- _Your assignment_:
Show every line below where "with" appears.

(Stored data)
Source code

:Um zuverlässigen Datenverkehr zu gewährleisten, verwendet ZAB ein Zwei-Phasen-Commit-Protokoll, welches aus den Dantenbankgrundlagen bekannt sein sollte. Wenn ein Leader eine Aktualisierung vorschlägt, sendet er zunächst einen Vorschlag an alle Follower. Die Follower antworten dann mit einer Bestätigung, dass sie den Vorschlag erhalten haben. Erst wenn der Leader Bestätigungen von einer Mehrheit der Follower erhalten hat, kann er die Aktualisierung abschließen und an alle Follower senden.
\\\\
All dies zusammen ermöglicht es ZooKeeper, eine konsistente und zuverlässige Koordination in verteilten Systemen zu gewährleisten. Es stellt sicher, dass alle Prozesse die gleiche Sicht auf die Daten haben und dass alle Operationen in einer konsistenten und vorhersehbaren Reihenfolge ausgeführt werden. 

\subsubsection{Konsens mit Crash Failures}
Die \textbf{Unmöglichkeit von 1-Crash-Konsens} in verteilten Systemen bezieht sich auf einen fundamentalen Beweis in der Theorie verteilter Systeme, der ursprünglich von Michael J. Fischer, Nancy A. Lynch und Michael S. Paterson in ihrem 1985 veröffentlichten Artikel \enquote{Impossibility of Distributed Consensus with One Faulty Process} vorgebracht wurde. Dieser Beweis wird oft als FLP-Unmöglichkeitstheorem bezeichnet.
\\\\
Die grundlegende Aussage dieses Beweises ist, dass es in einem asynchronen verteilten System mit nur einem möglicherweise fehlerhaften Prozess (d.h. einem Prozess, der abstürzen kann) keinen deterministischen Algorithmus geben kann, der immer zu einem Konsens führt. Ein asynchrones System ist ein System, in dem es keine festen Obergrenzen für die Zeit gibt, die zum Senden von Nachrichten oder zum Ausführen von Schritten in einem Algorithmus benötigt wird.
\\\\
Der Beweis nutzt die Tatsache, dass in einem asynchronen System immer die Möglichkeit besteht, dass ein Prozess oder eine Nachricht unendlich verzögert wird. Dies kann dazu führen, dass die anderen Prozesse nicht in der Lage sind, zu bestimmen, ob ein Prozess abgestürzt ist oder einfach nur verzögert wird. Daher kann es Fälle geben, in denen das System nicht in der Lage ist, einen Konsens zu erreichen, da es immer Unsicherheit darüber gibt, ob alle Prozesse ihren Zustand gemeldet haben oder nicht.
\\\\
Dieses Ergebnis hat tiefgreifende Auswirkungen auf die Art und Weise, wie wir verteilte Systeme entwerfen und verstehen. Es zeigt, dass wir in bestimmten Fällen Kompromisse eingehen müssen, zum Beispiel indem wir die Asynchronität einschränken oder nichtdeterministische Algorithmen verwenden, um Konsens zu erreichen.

* * *

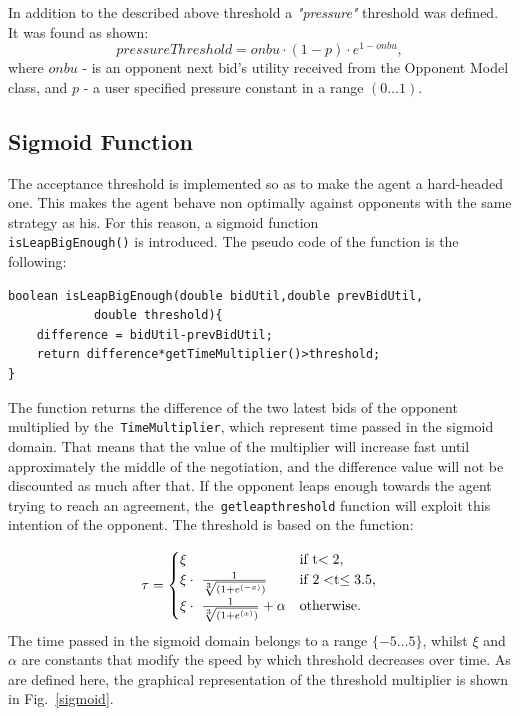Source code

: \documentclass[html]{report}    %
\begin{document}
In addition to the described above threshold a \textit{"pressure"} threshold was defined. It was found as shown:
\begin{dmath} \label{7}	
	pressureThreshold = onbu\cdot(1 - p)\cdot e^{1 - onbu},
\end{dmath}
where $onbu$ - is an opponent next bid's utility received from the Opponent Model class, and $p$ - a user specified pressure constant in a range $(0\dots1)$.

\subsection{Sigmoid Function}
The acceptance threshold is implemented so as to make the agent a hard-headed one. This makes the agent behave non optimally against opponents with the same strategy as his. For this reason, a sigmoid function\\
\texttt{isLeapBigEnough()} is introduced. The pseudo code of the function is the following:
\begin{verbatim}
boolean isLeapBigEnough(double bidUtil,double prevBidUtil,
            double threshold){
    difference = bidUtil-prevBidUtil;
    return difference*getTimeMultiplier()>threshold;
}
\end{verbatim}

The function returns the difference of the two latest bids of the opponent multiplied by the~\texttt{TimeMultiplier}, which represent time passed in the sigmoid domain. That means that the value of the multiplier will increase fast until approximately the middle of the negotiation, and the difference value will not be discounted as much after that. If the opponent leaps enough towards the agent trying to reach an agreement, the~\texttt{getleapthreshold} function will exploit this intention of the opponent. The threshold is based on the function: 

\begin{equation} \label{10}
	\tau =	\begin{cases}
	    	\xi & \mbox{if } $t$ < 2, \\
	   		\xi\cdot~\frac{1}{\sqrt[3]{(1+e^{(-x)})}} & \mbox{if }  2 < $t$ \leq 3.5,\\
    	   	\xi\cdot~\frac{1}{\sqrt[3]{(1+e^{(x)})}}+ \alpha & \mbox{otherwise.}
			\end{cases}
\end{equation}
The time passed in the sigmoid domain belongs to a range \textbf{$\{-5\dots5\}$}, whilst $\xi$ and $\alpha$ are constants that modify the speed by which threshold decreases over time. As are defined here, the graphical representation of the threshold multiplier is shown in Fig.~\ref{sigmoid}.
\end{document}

- _Response below_:
Die \textbf{Unmöglichkeit von 1-Crash-Konsens} in verteilten Systemen bezieht sich auf einen fundamentalen Beweis in der Theorie verteilter Systeme, der ursprünglich von Michael J. Fischer, Nancy A. Lynch und Michael S. Paterson in ihrem 1985 veröffentlichten Artikel \enquote{Impossibility of Distributed Consensus with One Faulty Process} vorgebracht wurde. Dieser Beweis wird oft als FLP-Unmöglichkeitstheorem bezeichnet.
The acceptance threshold is implemented so as to make the agent a hard-headed one. This makes the agent behave non optimally against opponents with the same strategy as his. For this reason, a sigmoid function\\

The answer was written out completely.